Problem: The response must consist of the lines below from the one with "List containers" through the one with "Rename a container", exactly as they appear and with both ends kept.

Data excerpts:
+---+

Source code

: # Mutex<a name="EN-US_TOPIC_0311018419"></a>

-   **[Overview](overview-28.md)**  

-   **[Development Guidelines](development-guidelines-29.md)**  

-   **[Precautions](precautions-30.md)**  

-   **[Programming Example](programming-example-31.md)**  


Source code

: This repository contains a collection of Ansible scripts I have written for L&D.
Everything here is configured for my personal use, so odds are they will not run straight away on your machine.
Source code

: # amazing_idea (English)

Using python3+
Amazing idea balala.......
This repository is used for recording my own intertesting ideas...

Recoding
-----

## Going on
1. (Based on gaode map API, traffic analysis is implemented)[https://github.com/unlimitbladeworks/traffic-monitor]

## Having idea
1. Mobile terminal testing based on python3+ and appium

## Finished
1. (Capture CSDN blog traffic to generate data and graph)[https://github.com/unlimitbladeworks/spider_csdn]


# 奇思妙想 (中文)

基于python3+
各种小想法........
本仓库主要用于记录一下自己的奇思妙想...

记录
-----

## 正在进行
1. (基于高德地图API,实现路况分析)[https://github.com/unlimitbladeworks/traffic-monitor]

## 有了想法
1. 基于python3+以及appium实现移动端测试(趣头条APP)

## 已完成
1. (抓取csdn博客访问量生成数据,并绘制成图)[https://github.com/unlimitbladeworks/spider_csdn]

+---+

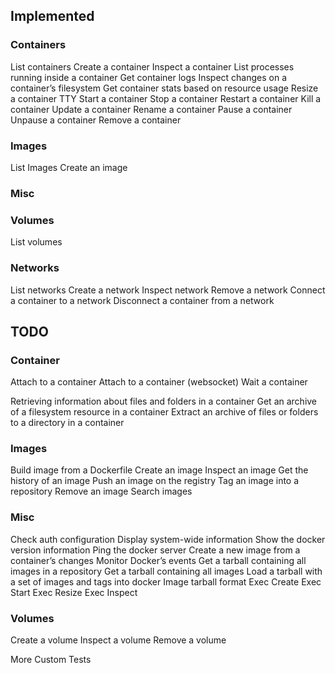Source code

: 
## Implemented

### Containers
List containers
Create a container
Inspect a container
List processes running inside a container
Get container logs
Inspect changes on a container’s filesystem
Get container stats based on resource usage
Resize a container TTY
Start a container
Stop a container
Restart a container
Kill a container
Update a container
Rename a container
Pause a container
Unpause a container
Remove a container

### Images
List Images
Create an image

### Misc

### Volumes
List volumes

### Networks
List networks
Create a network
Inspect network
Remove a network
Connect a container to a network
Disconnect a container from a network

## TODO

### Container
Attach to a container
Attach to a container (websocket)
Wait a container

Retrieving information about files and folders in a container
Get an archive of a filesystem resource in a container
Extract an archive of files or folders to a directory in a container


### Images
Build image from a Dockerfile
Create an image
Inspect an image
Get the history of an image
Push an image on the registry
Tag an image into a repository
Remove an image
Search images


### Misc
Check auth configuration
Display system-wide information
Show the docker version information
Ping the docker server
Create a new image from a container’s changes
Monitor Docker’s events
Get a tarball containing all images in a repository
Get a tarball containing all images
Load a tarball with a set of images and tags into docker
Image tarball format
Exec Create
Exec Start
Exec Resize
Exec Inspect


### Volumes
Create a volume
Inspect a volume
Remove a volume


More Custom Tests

+---+

Answer to this task:
List containers
Create a container
Inspect a container
List processes running inside a container
Get container logs
Inspect changes on a container’s filesystem
Get container stats based on resource usage
Resize a container TTY
Start a container
Stop a container
Restart a container
Kill a container
Update a container
Rename a container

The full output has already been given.